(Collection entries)
▼
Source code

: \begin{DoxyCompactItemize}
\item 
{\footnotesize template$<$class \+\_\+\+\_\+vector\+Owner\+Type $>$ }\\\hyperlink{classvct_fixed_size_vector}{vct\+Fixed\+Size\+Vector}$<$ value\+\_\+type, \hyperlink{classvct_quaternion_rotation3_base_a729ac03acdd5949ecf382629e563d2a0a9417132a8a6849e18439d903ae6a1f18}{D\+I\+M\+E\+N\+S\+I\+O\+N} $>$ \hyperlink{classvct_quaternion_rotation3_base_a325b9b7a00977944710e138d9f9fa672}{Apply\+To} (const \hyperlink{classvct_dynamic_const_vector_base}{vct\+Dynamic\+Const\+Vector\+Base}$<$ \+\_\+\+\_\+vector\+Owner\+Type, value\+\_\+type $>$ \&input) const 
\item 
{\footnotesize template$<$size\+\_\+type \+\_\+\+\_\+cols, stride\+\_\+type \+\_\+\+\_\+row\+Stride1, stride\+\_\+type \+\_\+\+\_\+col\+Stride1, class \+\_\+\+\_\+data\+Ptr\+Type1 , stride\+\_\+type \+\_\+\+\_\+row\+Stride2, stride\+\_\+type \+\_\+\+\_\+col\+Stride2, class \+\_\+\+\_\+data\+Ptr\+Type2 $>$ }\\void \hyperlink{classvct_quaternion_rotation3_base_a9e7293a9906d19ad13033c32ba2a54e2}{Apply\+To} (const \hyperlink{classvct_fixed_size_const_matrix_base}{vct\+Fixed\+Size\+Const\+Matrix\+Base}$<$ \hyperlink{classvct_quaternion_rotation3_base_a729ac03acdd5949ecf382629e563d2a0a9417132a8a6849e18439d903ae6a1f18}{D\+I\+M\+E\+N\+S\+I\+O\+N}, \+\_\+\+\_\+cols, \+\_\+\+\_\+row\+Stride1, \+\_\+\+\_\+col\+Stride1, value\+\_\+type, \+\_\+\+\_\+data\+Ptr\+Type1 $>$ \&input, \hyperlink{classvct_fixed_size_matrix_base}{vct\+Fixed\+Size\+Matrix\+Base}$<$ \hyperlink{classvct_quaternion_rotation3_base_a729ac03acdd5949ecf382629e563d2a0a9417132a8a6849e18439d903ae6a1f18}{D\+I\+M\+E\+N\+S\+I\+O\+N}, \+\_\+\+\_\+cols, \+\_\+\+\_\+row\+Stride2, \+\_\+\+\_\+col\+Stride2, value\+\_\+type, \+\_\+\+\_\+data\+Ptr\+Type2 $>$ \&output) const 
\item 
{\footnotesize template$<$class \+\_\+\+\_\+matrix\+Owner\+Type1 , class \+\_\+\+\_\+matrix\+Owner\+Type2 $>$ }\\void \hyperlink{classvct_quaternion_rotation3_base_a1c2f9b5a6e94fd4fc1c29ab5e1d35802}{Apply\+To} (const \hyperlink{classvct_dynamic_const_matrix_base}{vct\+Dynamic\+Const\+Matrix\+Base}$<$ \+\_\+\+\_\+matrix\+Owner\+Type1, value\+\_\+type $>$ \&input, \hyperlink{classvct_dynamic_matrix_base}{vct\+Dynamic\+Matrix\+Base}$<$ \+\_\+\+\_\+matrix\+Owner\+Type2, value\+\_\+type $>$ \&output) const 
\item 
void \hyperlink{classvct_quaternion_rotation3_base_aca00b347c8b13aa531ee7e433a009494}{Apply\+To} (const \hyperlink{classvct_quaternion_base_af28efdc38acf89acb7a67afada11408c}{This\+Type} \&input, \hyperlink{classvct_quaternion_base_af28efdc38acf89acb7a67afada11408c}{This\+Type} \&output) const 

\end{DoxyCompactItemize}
▲
Instructions to follow: Please report every line in the entries above that holds the string "DoxyCompactItemize".

Task answer:
: \begin{DoxyCompactItemize}
\end{DoxyCompactItemize}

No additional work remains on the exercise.